The vision revolves around three main components: a package of policy incentives, improving the business market, and open communication channels with the private sector.
By the end of May, the government is set to announce the details of a State Ownership Policy document, which will outline a governmental plan to offer a variety of state assets to private investors, including projects in electric vehicles, data centres, networks for oil and gas, expansion of gas liquefaction plants, communication towers, and wind power.
The prime minister also explained that stakes in two military-owned firms and 10 other companies will be offered on the stock market by the end of this year, adding that the state had already identified USD 9 billion (EGP 164 billion) in assets to be monetized, and another USD 15 billion (EGP 274 billion) that it would start preparing to offer.
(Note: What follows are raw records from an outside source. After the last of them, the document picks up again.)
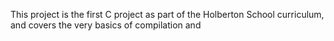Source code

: This project is the first C project as part of the Holberton School curriculum, and covers the very basics of compilation and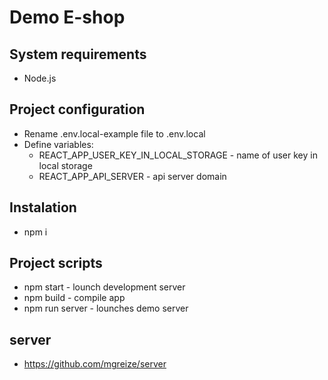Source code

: # Demo E-shop

## System requirements
  * Node.js

## Project configuration
  * Rename .env.local-example file to .env.local
  * Define variables:
    * REACT_APP_USER_KEY_IN_LOCAL_STORAGE - name of user key in local storage
    * REACT_APP_API_SERVER - api server domain

## Instalation
  * npm i

## Project scripts
  * npm start - lounch development server
  * npm build - compile app
  * npm run server - lounches demo server

## server 
  * https://github.com/mgreize/server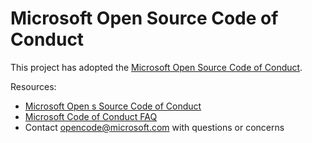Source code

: # Microsoft Open Source Code of Conduct

This project has adopted the [Microsoft Open Source Code of Conduct](https://opensource.microsoft.com/codeofconduct/).

Resources:

- [Microsoft Open s Source Code of Conduct](https://opensource.microsoft.com/codeofconduct/)
- [Microsoft Code of Conduct FAQ](https://opensource.microsoft.com/codeofconduct/faq/)
- Contact [opencode@microsoft.com](mailto:opencode@microsoft.com) with questions or concerns
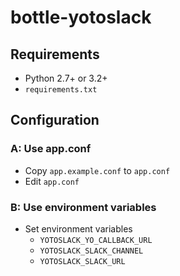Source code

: # bottle-yotoslack

## Requirements
* Python 2.7+ or 3.2+
* `requirements.txt`

## Configuration

### A: Use app.conf
* Copy `app.example.conf` to `app.conf`
* Edit `app.conf`

### B: Use environment variables
* Set environment variables
  * `YOTOSLACK_YO_CALLBACK_URL`
  * `YOTOSLACK_SLACK_CHANNEL`
  * `YOTOSLACK_SLACK_URL`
He highlighted that Egypt is eyeing USD 40 billion (EGP 732) in investment in green hydrogen projects, which have become essential to facing the energy crisis and diversifying Egypt’s energy mix.Egypt intends to increase the supply of electricity generated from renewable sources to 20 percent by 2022 and 42 percent by 2035.
Named as the “worst crisis since the 1920s” by the prime minister, Egypt’s economy has been heavily affected by the Ukraine conflict and sanctions imposed on Russia, leading to a surge in the inflation rate by 14.9 percent in April, significantly higher than the previous month’s 12.1 percent.
Egypt has also imposed an export ban on cooking oil, corn and green wheat for three months, as Egypt’s wheat supply was hit severely given that Russia and Ukraine provided the majority of its wheat imports.